*Problem statement*.
Going down the listing below, print exactly each line from the one with "This can be done" up to and including the one with "<!-- Tấn công làm cạn kiệt tài nguyên -->", and skip the rest.

*Records provided*.
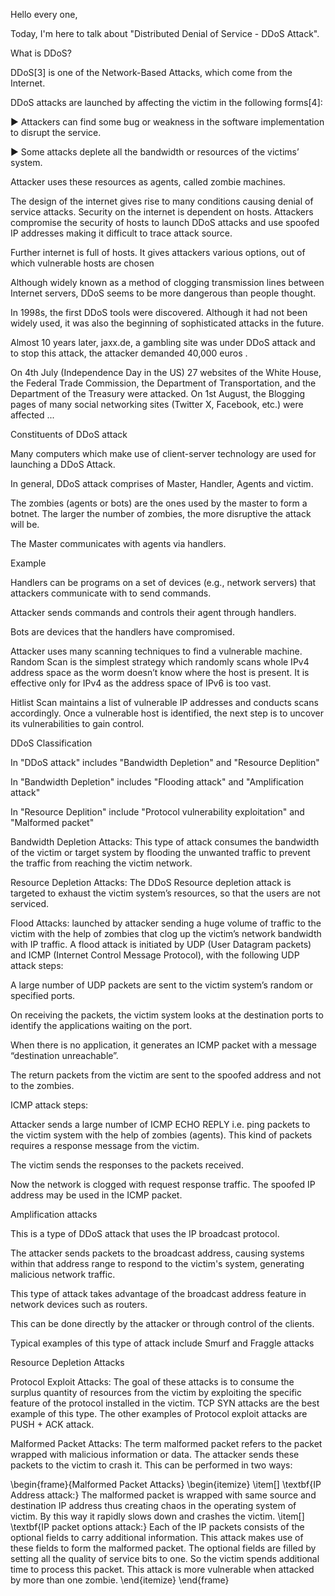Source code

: Hello every one,

Today, I'm here to talk about "Distributed Denial of Service - DDoS Attack".

<!-- !  -->

What is DDoS?

<!-- DDoS là gì? -->

DDoS[3] is one of the Network-Based Attacks, which come from the Internet.

<!-- • DDoS [3] là một trong những cuộc tấn công dựa trên mạng xuất phát từ Internet. -->

DDoS attacks are launched by affecting the victim in the following forms[4]:

<!-- • Các cuộc tấn công DDoS được phát động bằng cách tác động đến nạn nhân dưới các hình thức sau[4]: -->

▶ Attackers can find some bug or weakness in the software implementation to disrupt the service.

<!-- ► Những kẻ tấn công có thể tìm thấy một số lỗi hoặc điểm yếu trong quá trình triển khai phần mềm để làm gián đoạn dịch vụ. -->

▶ Some attacks deplete all the bandwidth or resources of the victims’ system.

<!-- ► Một số cuộc tấn công làm cạn kiệt toàn bộ băng thông hoặc tài nguyên của hệ thống nạn nhân. -->

<!-- !  -->

Attacker uses these resources as agents, called zombie machines.

<!-- Kẻ tấn công sử dụng những tài nguyên này làm tác nhân, được gọi là máy zombie. -->

The design of the internet gives rise to many conditions causing denial of service attacks. Security on the internet is dependent on hosts. Attackers compromise the security of hosts to launch DDoS attacks and use spoofed IP addresses making it difficult to trace attack source.

<!-- Thiết kế của Internet làm phát sinh nhiều điều kiện gây ra các cuộc tấn công từ chối dịch vụ. Bảo mật trên internet phụ thuộc vào máy chủ. Những kẻ tấn công xâm phạm tính bảo mật của máy chủ để khởi động các cuộc tấn công DDoS và sử dụng các địa chỉ IP giả mạo gây khó khăn cho việc truy tìm nguồn tấn công. -->

Further internet is full of hosts. It gives attackers various options, out of which vulnerable hosts are chosen

<!-- Hơn nữa internet có đầy đủ các máy chủ. Nó cung cấp cho kẻ tấn công nhiều lựa chọn khác nhau, trong đó các máy chủ dễ bị tổn thương được chọn -->

<!-- !  -->

Although widely known as a method of clogging transmission lines between Internet servers, DDoS seems to be more dangerous than people thought.

<!-- Mặc dù được biết đến rộng rãi như một phương pháp làm tắc nghẽn đường truyền giữa các máy chủ Internet nhưng DDoS dường như nguy hiểm hơn mọi người nghĩ. -->

In 1998s, the first DDoS tools were discovered. Although it had not been widely used, it was also the beginning of sophisticated attacks in the future.

<!-- Vào những năm 1998, công cụ DDoS đầu tiên được phát hiện. Dù chưa được sử dụng rộng rãi nhưng nó cũng là khởi đầu cho những cuộc tấn công tinh vi trong tương lai. -->

Almost 10 years later, jaxx.de, a gambling site was under DDoS attack and to stop this attack, the attacker demanded 40,000 euros .

<!-- Gần 10 năm sau, jaxx.de, một trang web cờ bạc bị tấn công DDoS và để ngăn chặn cuộc tấn công này, kẻ tấn công đã yêu cầu 40.000 euro. -->

On 4th July (Independence Day in the US) 27 websites of the White House, the Federal Trade Commission, the Department of Transportation, and the Department of the Treasury were attacked. On 1st August, the Blogging pages of many social networking sites (Twitter X, Facebook, etc.) were affected ...

<!-- Vào ngày 4/7 (Ngày Độc lập ở Mỹ), 27 trang web của Nhà Trắng, Ủy ban Thương mại Liên bang, Bộ Giao thông Vận tải và Bộ Tài chính đã bị tấn công. Vào ngày 1 tháng 8, các trang Blog của nhiều trang mạng xã hội (Twitter X, Facebook, v.v.) đã bị ảnh hưởng ... -->
<!-- !  -->

Constituents of DDoS attack

<!-- Các thành phần của cuộc tấn công DDoS -->

Many computers which make use of client-server technology are used for launching a DDoS Attack.

<!-- Nhiều máy tính sử dụng công nghệ máy khách-máy chủ được sử dụng để khởi động Cuộc tấn công DDoS. -->

In general, DDoS attack comprises of Master, Handler, Agents and victim.

<!-- Nhìn chung, cuộc tấn công DDoS bao gồm Master, Handler, Agent và nạn nhân. -->

The zombies (agents or bots) are the ones used by the master to form a botnet. The larger the number of zombies, the more disruptive the attack will be.

<!-- Zombie (đặc vụ hoặc bot) là những thứ được chủ nhân sử dụng để tạo thành mạng botnet. Số lượng zombie càng lớn thì cuộc tấn công sẽ càng rối loạn. -->

The Master communicates with agents via handlers.

<!-- Master giao tiếp với các đại lý thông qua các trình xử lý. -->

<!-- !  -->

Example

<!-- Ví dụ -->

Handlers can be programs on a set of devices (e.g., network servers) that attackers communicate with to send commands.

<!-- Trình xử lý có thể là các chương trình trên một tập hợp thiết bị (ví dụ: máy chủ mạng) mà kẻ tấn công liên lạc để gửi lệnh. -->

Attacker sends commands and controls their agent through handlers.

<!-- Kẻ tấn công gửi lệnh và điều khiển tác nhân của chúng thông qua các trình xử lý. -->

Bots are devices that the handlers have compromised.

<!-- Bot là thiết bị mà người xử lý đã xâm phạm. -->

Attacker uses many scanning techniques to find a vulnerable machine. Random Scan is the simplest strategy which randomly scans whole IPv4 address space as the worm doesn’t know where the host is present. It is effective only for IPv4 as the address space of IPv6 is too vast.

<!-- Kẻ tấn công sử dụng nhiều kỹ thuật quét để tìm ra một máy dễ bị tấn công. Quét ngẫu nhiên là chiến lược đơn giản nhất quét ngẫu nhiên toàn bộ không gian địa chỉ IPv4 vì sâu không biết máy chủ hiện diện ở đâu. Nó chỉ có hiệu quả đối với IPv4 vì không gian địa chỉ của IPv6 quá rộng. -->

Hitlist Scan maintains a list of vulnerable IP addresses and conducts scans accordingly. Once a vulnerable host is identified, the next step is to uncover its vulnerabilities to gain control.

<!-- Hitlist Scan duy trì danh sách các địa chỉ IP dễ bị tấn công và tiến hành quét tương ứng. Sau khi xác định được máy chủ dễ bị tấn công, bước tiếp theo là phát hiện các lỗ hổng của nó để giành quyền kiểm soát. -->
<!-- !  -->

DDoS Classification

<!-- Phân loại DDoS -->

In "DDoS attack" includes "Bandwidth Depletion" and "Resource Deplition"

<!-- Trong “Tấn công DDoS” bao gồm “Cạn kiệt băng thông” và “Cạn kiệt tài nguyên” -->

In "Bandwidth Depletion" includes "Flooding attack" and "Amplification attack"

<!-- Trong "Cạn kiệt băng thông" bao gồm “Tấn công lũ lụt” và “Tấn công khuếch đại” -->

In "Resource Deplition" include "Protocol vulnerability exploitation" and "Malformed packet"

<!-- Trong “Cạn kiệt tài nguyên” bao gồm "Khai thác lỗ hổng giao thức" và "Gói không đúng định dạng" -->

<!-- !  -->

Bandwidth Depletion Attacks: This type of attack consumes the bandwidth of the victim or target system by flooding the unwanted traffic to prevent the traffic from reaching the victim network.

<!-- Tấn công làm suy giảm băng thông: Kiểu tấn công này tiêu tốn băng thông của nạn nhân hoặc hệ thống đích bằng cách làm tràn lưu lượng truy cập không mong muốn để ngăn chặn lưu lượng truy cập vào mạng nạn nhân. -->

Resource Depletion Attacks: The DDoS Resource depletion attack is targeted to exhaust the victim system’s resources, so that the users are not serviced.

<!-- Tấn công làm cạn kiệt tài nguyên: Cuộc tấn công làm cạn kiệt tài nguyên DDoS nhằm mục đích làm cạn kiệt tài nguyên của hệ thống nạn nhân, khiến người dùng không được phục vụ. -->

<!-- !  -->

Flood Attacks: launched by attacker sending a huge volume of traffic to the victim with the help of zombies that clog up the victim’s network bandwidth with IP traffic. A flood attack is initiated by UDP (User Datagram packets) and ICMP (Internet Control Message Protocol), with the following UDP attack steps:

<!-- Flood Attacks: do kẻ tấn công thực hiện gửi một lượng lớn lưu lượng truy cập đến nạn nhân với sự trợ giúp của zombie làm tắc nghẽn băng thông mạng của nạn nhân bằng lưu lượng IP. Một cuộc tấn công lũ lụt được bắt đầu bởi UDP (gói Datagram người dùng) và ICMP (Giao thức thông báo điều khiển Internet), với các bước tấn công UDP sau: -->

A large number of UDP packets are sent to the victim system’s random or specified ports.

<!-- Một số lượng lớn các gói UDP được gửi đến các cổng ngẫu nhiên hoặc cổng được chỉ định của hệ thống nạn nhân. -->

On receiving the packets, the victim system looks at the destination ports to identify the applications waiting on the port.

<!-- Khi nhận được gói tin, hệ thống nạn nhân sẽ nhìn vào các cổng đích để xác định các ứng dụng đang chờ trên cổng. -->

When there is no application, it generates an ICMP packet with a message “destination unreachable”.

<!-- Khi không có ứng dụng, nó sẽ tạo ra một gói ICMP với thông báo “không thể truy cập đích”. -->

The return packets from the victim are sent to the spoofed address and not to the zombies.

<!-- Các gói tin trả lại từ nạn nhân sẽ được gửi đến địa chỉ giả mạo chứ không phải đến zombie. -->
<!-- !  -->

ICMP attack steps:

<!-- Các bước tấn công ICMP: -->

Attacker sends a large number of ICMP ECHO REPLY i.e. ping packets to the victim system with the help of zombies (agents). This kind of packets requires a response message from the victim.

<!-- Kẻ tấn công gửi một số lượng lớn ICMP ECHO REPLY, tức là các gói ping đến hệ thống nạn nhân với sự trợ giúp của zombie (đặc vụ). Loại gói tin này yêu cầu một tin nhắn phản hồi từ nạn nhân. -->

The victim sends the responses to the packets received.

<!-- Nạn nhân gửi phản hồi cho các gói nhận được. -->

Now the network is clogged with request response traffic. The spoofed IP address may be used in the ICMP packet.

<!-- Bây giờ mạng bị tắc do lưu lượng phản hồi yêu cầu. Địa chỉ IP giả mạo có thể được sử dụng trong gói ICMP. -->

<!-- !  -->

Amplification attacks

<!-- Tấn công khuếch đại -->

This is a type of DDoS attack that uses the IP broadcast protocol.

<!-- Đây là một kiểu tấn công DDoS sử dụng giao thức quảng bá IP. -->

The attacker sends packets to the broadcast address, causing systems within that address range to respond to the victim's system, generating malicious network traffic.

<!-- Kẻ tấn công gửi các gói đến địa chỉ quảng bá, khiến các hệ thống trong phạm vi địa chỉ đó phản hồi lại hệ thống của nạn nhân, tạo ra lưu lượng truy cập mạng độc hại. -->

This type of attack takes advantage of the broadcast address feature in network devices such as routers.

<!-- Kiểu tấn công này lợi dụng tính năng địa chỉ quảng bá trong các thiết bị mạng như bộ định tuyến. -->

This can be done directly by the attacker or through control of the clients.

<!-- Điều này có thể được thực hiện trực tiếp bởi kẻ tấn công hoặc thông qua sự kiểm soát của khách hàng. -->

Typical examples of this type of attack include Smurf and Fraggle attacks

<!-- Các ví dụ điển hình của kiểu tấn công này bao gồm các cuộc tấn công Smurf và Fraggle -->

<!-- !  -->

Resource Depletion Attacks

<!-- Tấn công làm cạn kiệt tài nguyên -->

Protocol Exploit Attacks: The goal of these attacks is to consume the surplus quantity of resources from the victim by exploiting the specific feature of the protocol installed in the victim. TCP SYN attacks are the best example of this type. The other examples of Protocol exploit attacks are PUSH + ACK attack.

<!-- Tấn công khai thác giao thức: Mục tiêu của các cuộc tấn công này là tiêu thụ lượng tài nguyên dư thừa từ nạn nhân bằng cách khai thác tính năng cụ thể của giao thức được cài đặt trên nạn nhân. Các cuộc tấn công TCP SYN là ví dụ điển hình nhất của loại này. Các ví dụ khác về tấn công khai thác Giao thức là tấn công PUSH + ACK. -->

Malformed Packet Attacks: The term malformed packet refers to the packet wrapped with malicious information or data. The attacker sends these packets to the victim to crash it. This can be performed in two ways:

<!-- Tấn công gói không đúng định dạng: Thuật ngữ gói không đúng định dạng dùng để chỉ gói được bao bọc bằng thông tin hoặc dữ liệu độc hại. Kẻ tấn công gửi các gói này đến nạn nhân để phá hủy nó. Điều này có thể được thực hiện theo hai cách: -->
<!-- !  -->

\begin{frame}{Malformed Packet Attacks}
\begin{itemize}
\item[] \textbf{IP Address attack:} The malformed packet is wrapped with same source and destination IP address thus creating chaos in the operating system of victim. By this way it rapidly slows down and crashes the victim.
\item[] \textbf{IP packet options attack:} Each of the IP packets consists of the optional fields to carry additional information. This attack makes use of these fields to form the malformed packet. The optional fields are filled by setting all the quality of service bits to one. So the victim spends additional time to process this packet. This attack is more vulnerable when attacked by more than one zombie.
\end{itemize}
\end{frame}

*Written solution*.
This can be done directly by the attacker or through control of the clients.

<!-- Điều này có thể được thực hiện trực tiếp bởi kẻ tấn công hoặc thông qua sự kiểm soát của khách hàng. -->

Typical examples of this type of attack include Smurf and Fraggle attacks

<!-- Các ví dụ điển hình của kiểu tấn công này bao gồm các cuộc tấn công Smurf và Fraggle -->

<!-- !  -->

Resource Depletion Attacks

<!-- Tấn công làm cạn kiệt tài nguyên -->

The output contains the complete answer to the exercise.